MUITO BOA REFLEXÃO…..
Parabéns ao professor Leonardo Boff neste dia que o Mestre dos Mestres fez.
Os ventos sopram e quando sopram vão levando tudo de roldão. É preciso estar atento e forte. Prudente e simples. CUM ANIMUS ET FIDAE.O mundo em que vivemos é cheio de riscos e aflições. A grande crise de companhia, comunhão e relação imprudente com o meio ambiente levam à morte e devastação.
Me emocionei com o texto, seria a intenção do autor, direcionar o objetivo do texto para uma perspectiva acerca de consequências advindas das próprias irresponsabilidades humanas para com o mundo? e tais consequências seriam preparatórias para recebermos algo que somente os preparados poderiam usufruir eternamente? lindo texto adorei.
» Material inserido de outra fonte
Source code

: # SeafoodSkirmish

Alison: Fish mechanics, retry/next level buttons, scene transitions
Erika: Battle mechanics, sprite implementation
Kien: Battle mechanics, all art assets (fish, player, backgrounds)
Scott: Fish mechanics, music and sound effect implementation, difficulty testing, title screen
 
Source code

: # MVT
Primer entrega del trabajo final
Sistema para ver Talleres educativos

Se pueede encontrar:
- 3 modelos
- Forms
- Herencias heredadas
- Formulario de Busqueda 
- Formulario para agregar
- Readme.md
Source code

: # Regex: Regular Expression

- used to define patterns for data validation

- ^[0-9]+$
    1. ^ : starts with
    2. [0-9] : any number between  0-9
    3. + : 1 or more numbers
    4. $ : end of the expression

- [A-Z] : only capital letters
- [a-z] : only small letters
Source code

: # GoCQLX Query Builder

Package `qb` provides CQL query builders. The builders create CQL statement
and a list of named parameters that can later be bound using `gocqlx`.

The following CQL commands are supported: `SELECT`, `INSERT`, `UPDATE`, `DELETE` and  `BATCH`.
Leonardo Boff: sigo seu blog e gosto do que escreve. Mas não há escapatória possível ao problema do mal. A não ser pela não existência de Deus ou pelo Deus sive Natura de Espinosa. Não há como crer que um ser que permite Auschwitz, Ruanda, Síria e Haiti (para ser breve) exista e nos ame. Não na mesma história. Lamento. Lamento sinceramente, não me regozijo ao dizer estas coisas. Elas são uma espécie de derrota. Mas uma que tem de ser aceita. Paz e bem!
Excelente reflexão também fiquei emocionada parabéns
Muito bom, grande Leonardo Boff. Você faz muito bem seu papel, e lhe admiro por isso. Inclusive tive oportunidade de conhecê-lo pessoalmente, numa campanha da Petrobras/Engenharia sobre prevenção de acidentes, chamada de Cuidado Máximo, e você, como sempre, foi brilhante. Os filósofos e teólogos tem uma importância – e uma responsabilidade – social enorme, por tentarem explicar a vida, e consequentemente, o sofrimento. E assim acalmarem os ânimos dos que sofrem, sempre prometendo um mundo melhor para um futuro que ninguém sabe quando virá. Mas é certo que Deus, se realmente existe, não atua diretamente sobre as coisas. Pode ter criado um sistema, que a partir daí age por si mesmo. Sofrimento e felicidade são simples probabilidades desse sistema, e depende da sorte de cada um. E afirmo que o sofrimento não traz ganho nenhum, apenas sofrimento. Por que não se pode ser feliz (de preferência ainda neste mundo) sem sofrimento? Qual a explicação lógica para a necessidade do sofrimento?
Valeriano Duque
Belo Horizonte, 17/10/2016.
Valeriano, obrigdo por suas palavras generosas. Quanto ao sofrimento…realmente é um mistério que nem os filósofos nem os teólogos conseguiram explicar. E nenhuma explicação tira o sofrimento…ele continua. No entanto penso que ele possui o seu lugar no todo. É o famoso teorema de Gödel, acerca da implenitude de tudo o que existe no universo. Penso que o sofrimento como o mal não estão aí para serem compreendidos, mas para serem superados pelo bem. Ao lutarmos contra o sofrimento, ele começa a ganhar sentido porque dá sentido à vida, especialmente se ajudamos a tirar o sofirmento em cima dos outros. É o sentido da compaixão budista. Identificar-se com quem sofre, sofrer com ele. E aí aparece uma nova vida nascente. Mas não sei, efetivamente, porque tudo poderia ser diferente.